The PCM consists of a SLM (x10468-01, Hamamatsu) and a single mode pinhole. The scattered field from the turbid medium is directed to the SLM and focused into the single mode pinhole by a lens. The SLM was placed at the conjugated plane of the back surface of the sample with a lateral magnification of x600. Thus, the granular size of the far-field scattered speckle pattern imaged on the SLM is about 12 times larger than the pixel size of the SLM. The single-mode pinhole is placed at a Fourier plane of the SLM where a size of the pinhole was set to be 20 μm, which is about 1.5 times smaller than a size of diffraction limited spot of the optical system. The intensity signal from the scattered wave which propagates through the pinhole was collected by a single photon counting module (SPCM, ID100-20, ID Quantique) for optimisation of the wavefront, in order to couple the scattered field into the single-mode pinhole. After optimisation, a conjugation beam illuminates the pinhole from the opposite direction.
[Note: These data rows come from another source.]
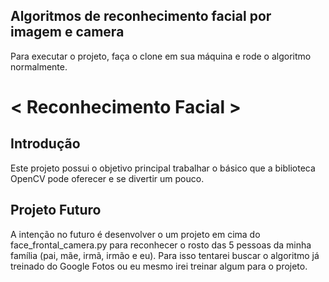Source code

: ## Algoritmos de reconhecimento facial por imagem e camera
Para executar o projeto, faça o clone em sua máquina e rode o algoritmo normalmente.

# < Reconhecimento Facial >

## Introdução

Este projeto possui o objetivo principal trabalhar o básico que a biblioteca OpenCV pode oferecer e se divertir um pouco.  

## Projeto Futuro

A intenção no futuro é desenvolver o um projeto em cima do face_frontal_camera.py para reconhecer o rosto das 5 pessoas da minha família (pai, mãe, irmã, irmão e eu).
Para isso tentarei buscar o algoritmo já treinado do Google Fotos ou eu mesmo irei treinar algum para o projeto.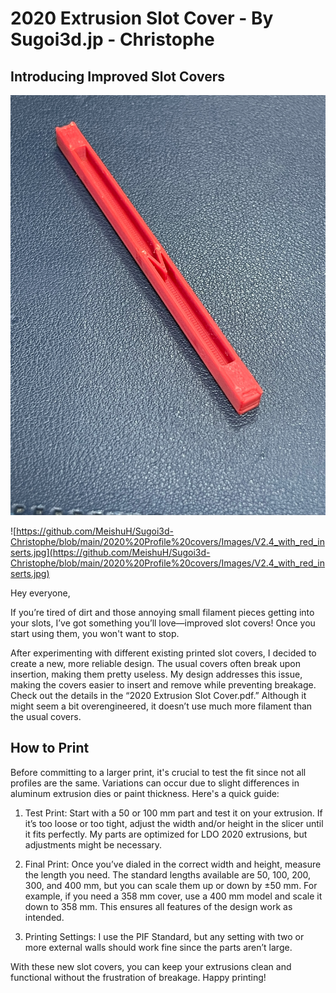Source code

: # 2020 Extrusion Slot Cover - By Sugoi3d.jp - Christophe

## Introducing Improved Slot Covers

![Red Covers](https://github.com/MeishuH/Sugoi3d-Christophe/blob/main/2020%20Profile%20covers/Images/Red_slot_cover_-_Bottom.jpg)

![https://github.com/MeishuH/Sugoi3d-Christophe/blob/main/2020%20Profile%20covers/Images/V2.4_with_red_inserts.jpg](https://github.com/MeishuH/Sugoi3d-Christophe/blob/main/2020%20Profile%20covers/Images/V2.4_with_red_inserts.jpg)

Hey everyone,

If you’re tired of dirt and those annoying small filament pieces getting into your slots, I’ve got something you’ll love—improved slot covers! Once you start using them, you won't want to stop.

After experimenting with different existing printed slot covers, I decided to create a new, more reliable design. The usual covers often break upon insertion, making them pretty useless. My design addresses this issue, making the covers easier to insert and remove while preventing breakage. Check out the details in the “2020 Extrusion Slot Cover.pdf.” Although it might seem a bit overengineered, it doesn’t use much more filament than the usual covers.

## How to Print

Before committing to a larger print, it's crucial to test the fit since not all profiles are the same. Variations can occur due to slight differences in aluminum extrusion dies or paint thickness. Here's a quick guide:

1. Test Print: Start with a 50 or 100 mm part and test it on your extrusion. If it’s too loose or too tight, adjust the width and/or height in the slicer until it fits perfectly. My parts are optimized for LDO 2020 extrusions, but adjustments might be necessary.

2. Final Print: Once you’ve dialed in the correct width and height, measure the length you need. The standard lengths available are 50, 100, 200, 300, and 400 mm, but you can scale them up or down by ±50 mm. For example, if you need a 358 mm cover, use a 400 mm model and scale it down to 358 mm. This ensures all features of the design work as intended.

3. Printing Settings: I use the PIF Standard, but any setting with two or more external walls should work fine since the parts aren’t large.

With these new slot covers, you can keep your extrusions clean and functional without the frustration of breakage. Happy printing!

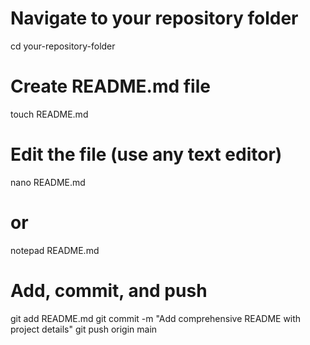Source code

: # Navigate to your repository folder
cd your-repository-folder

# Create README.md file
touch README.md

# Edit the file (use any text editor)
nano README.md
# or
notepad README.md

# Add, commit, and push
git add README.md
git commit -m "Add comprehensive README with project details"
git push origin main
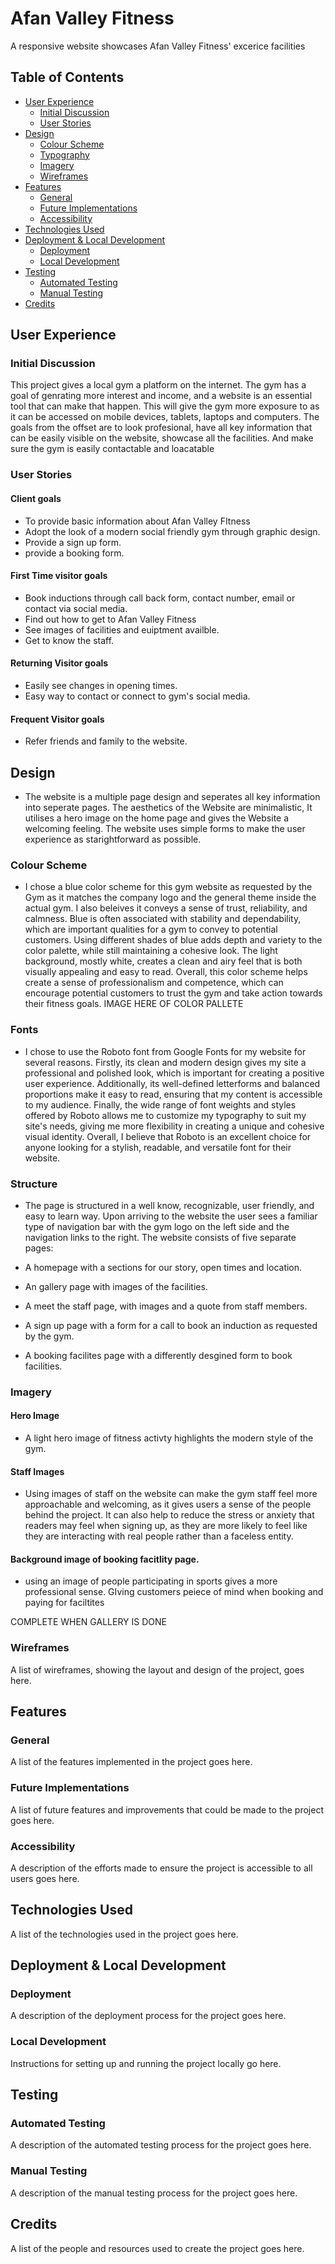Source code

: # Afan Valley Fitness

A responsive website showcases Afan Valley Fitness' excerice facilities 

## Table of Contents

- [User Experience](#user-experience)
  - [Initial Discussion](#initial-discussion)
  - [User Stories](#user-stories)
- [Design](#design)
  - [Colour Scheme](#colour-scheme)
  - [Typography](#typography)
  - [Imagery](#imagery)
  - [Wireframes](#wireframes)
- [Features](#features)
  - [General](#general)
  - [Future Implementations](#future-implementations)
  - [Accessibility](#accessibility)
- [Technologies Used](#technologies-used)
- [Deployment & Local Development](#deployment--local-development)
  - [Deployment](#deployment)
  - [Local Development](#local-development)
- [Testing](#testing)
  - [Automated Testing](#automated-testing)
  - [Manual Testing](#manual-testing)
- [Credits](#credits)


## User Experience

### Initial Discussion

This project gives a local gym a platform on the internet. The gym has a goal of genrating more interest and income, and a website is an essential tool that can make that happen. This will give the gym more exposure to as it can be accessed on mobile devices, tablets, laptops and computers. The goals from the offset are to look profesional, have all key information that can be easily visible on the website, showcase all the facilities. And make sure the gym is easily contactable and loacatable 

### User Stories

#### Client goals 
- To provide basic information about Afan Valley FItness
- Adopt the look of a modern social friendly gym through graphic design.
- Provide a sign up form.
- provide a booking form.

#### First Time visitor goals
- Book inductions through call back form, contact number, email or contact via social media.
- Find out how to get to Afan Valley Fitness 
- See images of facilities and euiptment availble.
- Get to know the staff.

#### Returning Visitor goals
- Easily see changes in opening times.
- Easy way to contact or connect to gym's social media.

#### Frequent Visitor goals
- Refer friends and family to the website.

## Design
- The website is a multiple page design and seperates all key information into seperate pages. The aesthetics of the Website are minimalistic, It utilises a hero image on the home page and gives the Website a welcoming feeling. The website uses simple forms to make the user experience as starightforward as possible.

### Colour Scheme

- I chose a blue color scheme for this gym website as requested by the Gym as it matches the company logo and the general theme inside the actual gym. I also beleives it conveys a sense of trust, reliability, and calmness. Blue is often associated with stability and dependability, which are important qualities for a gym to convey to potential customers. Using different shades of blue adds depth and variety to the color palette, while still maintaining a cohesive look. The light background, mostly white, creates a clean and airy feel that is both visually appealing and easy to read. Overall, this color scheme helps create a sense of professionalism and competence, which can encourage potential customers to trust the gym and take action towards their fitness goals.
IMAGE HERE OF COLOR PALLETE

### Fonts

 - I chose to use the Roboto font from Google Fonts for my website for several reasons. Firstly, its clean and modern design gives my site a professional and polished look, which is important for creating a positive user experience. Additionally, its well-defined letterforms and balanced proportions make it easy to read, ensuring that my content is accessible to my audience. Finally, the wide range of font weights and styles offered by Roboto allows me to customize my typography to suit my site's needs, giving me more flexibility in creating a unique and cohesive visual identity. Overall, I believe that Roboto is an excellent choice for anyone looking for a stylish, readable, and versatile font for their website.


### Structure 

- The page is structured in a well know, recognizable, user friendly, and easy to learn way. Upon arriving to the website the user sees a familiar type of navigation bar with the gym logo on the left side and the navigation links to the right. The website consists of five separate pages:

- A homepage with a sections for our story, open times and location.
- An gallery page with images of the facilities.
- A meet the staff page, with images and a quote from staff members.
- A sign up page with a form for a call to book an induction as requested by the gym.
- A booking facilites page with a differently desgined form to book facilities.

### Imagery

#### Hero Image 
- A light hero image of fitness activty highlights the modern style of the gym.

#### Staff Images 
- Using images of staff on the website can make the gym staff feel more approachable and welcoming, as it gives users a sense of the people behind the project. It can also help to reduce the stress or anxiety that readers may feel when signing up, as they are more likely to feel like they are interacting with real people rather than a faceless entity.

#### Background image of booking facitlity page.
- using an image of people participating in sports gives a more professional sense. GIving customers peiece of mind when booking and paying for faciltites 

COMPLETE WHEN GALLERY IS DONE

### Wireframes

A list of wireframes, showing the layout and design of the project, goes here.

## Features

### General

A list of the features implemented in the project goes here.

### Future Implementations

A list of future features and improvements that could be made to the project goes here.

### Accessibility

A description of the efforts made to ensure the project is accessible to all users goes here.

## Technologies Used

A list of the technologies used in the project goes here.

## Deployment & Local Development

### Deployment

A description of the deployment process for the project goes here.

### Local Development

Instructions for setting up and running the project locally go here.

## Testing

### Automated Testing

A description of the automated testing process for the project goes here.

### Manual Testing

A description of the manual testing process for the project goes here.

## Credits

A list of the people and resources used to create the project goes here.
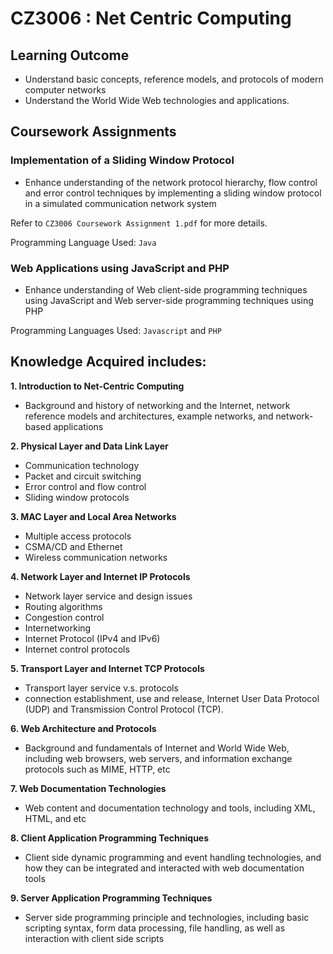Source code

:# CZ3006 : Net Centric Computing

## Learning Outcome
* Understand basic concepts, reference models, and protocols of modern computer networks
* Understand the World Wide Web technologies and applications.

## Coursework Assignments
### Implementation of a Sliding Window Protocol
- Enhance understanding of the network protocol hierarchy, flow control and error control techniques by implementing a sliding window protocol in a simulated communication network system

Refer to `CZ3006 Coursework Assignment 1.pdf` for more details.

Programming Language Used: ``Java``

### Web Applications using JavaScript and PHP
- Enhance understanding of Web client-side programming techniques using JavaScript and Web server-side programming techniques using PHP

Programming Languages Used: ``Javascript`` and ``PHP``

## Knowledge Acquired includes: 

**1. Introduction to Net-Centric Computing** 
- Background and history of networking and the Internet, network reference models and architectures, example networks, and network-based applications

**2. Physical Layer and Data Link Layer**
- Communication technology
- Packet and circuit switching
- Error control and flow control
- Sliding window protocols

**3. MAC Layer and Local Area Networks**
- Multiple access protocols
- CSMA/CD and Ethernet
- Wireless communication networks

**4. Network Layer and Internet IP Protocols**
- Network layer service and design issues
- Routing algorithms
- Congestion control
- Internetworking
- Internet Protocol (IPv4 and IPv6)
- Internet control protocols

**5. Transport Layer and Internet TCP Protocols**
- Transport layer service v.s. protocols
- connection establishment, use and release, Internet User Data Protocol (UDP) and Transmission Control Protocol (TCP).

**6. Web Architecture and Protocols**
- Background and fundamentals of Internet and World Wide Web, including web browsers, web servers, and information exchange protocols such as MIME, HTTP, etc

**7. Web Documentation Technologies**
- Web content and documentation technology and tools, including XML, HTML, and etc

**8. Client Application Programming Techniques**
- Client side dynamic programming and event handling technologies, and how they can be integrated and interacted with web documentation tools

**9. Server Application Programming Techniques**
- Server side programming principle and technologies, including basic scripting syntax, form data processing, file handling, as well as interaction with client side scripts

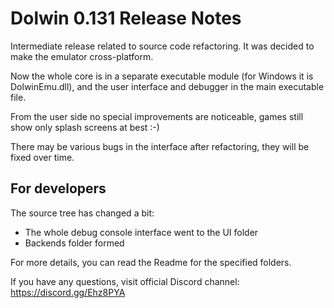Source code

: # Dolwin 0.131 Release Notes

Intermediate release related to source code refactoring. It was decided to make the emulator cross-platform.

Now the whole core is in a separate executable module (for Windows it is DolwinEmu.dll), and the user interface and debugger in the main executable file.

From the user side no special improvements are noticeable, games still show only splash screens at best :-)

There may be various bugs in the interface after refactoring, they will be fixed over time.

## For developers

The source tree has changed a bit:
- The whole debug console interface went to the UI folder
- Backends folder formed

For more details, you can read the Readme for the specified folders.

If you have any questions, visit official Discord channel: https://discord.gg/Ehz8PYA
We adopted the spatial frequency domain for an optimisation process; wave vectors were used as an orthogonal basis for optical modes. Optimal phase value for each optical mode was found by measuring intensity signal of the transmitted beam through the turbid medium and pinhole while imposing a total of eight different phase values on the wave vector components of the incident beam using the SLM. During the optimisation process, an area of the wavefront of the incident beam was divided into two and optimal phase values for each wavefront segment were found individually; an imposing phase value on one area remains zero and serves as a reference beam during the optimisation of the other area. On average, about 240 optical modes were used, and the detected signal at the SPCM was enhanced about 120 times.

After the optimisation, the propagating direction of the beam at the pinhole was reversed and the scattered field redirected to the position of the subwavelength light source. This time-reversed near-field signal was acquired by collecting the coupled electromagnetic field from the NSOM tip aperture using a photomultiplier tube. Raster scanning was performed to get a 2D image of the near-field signal at the proximity of the sample.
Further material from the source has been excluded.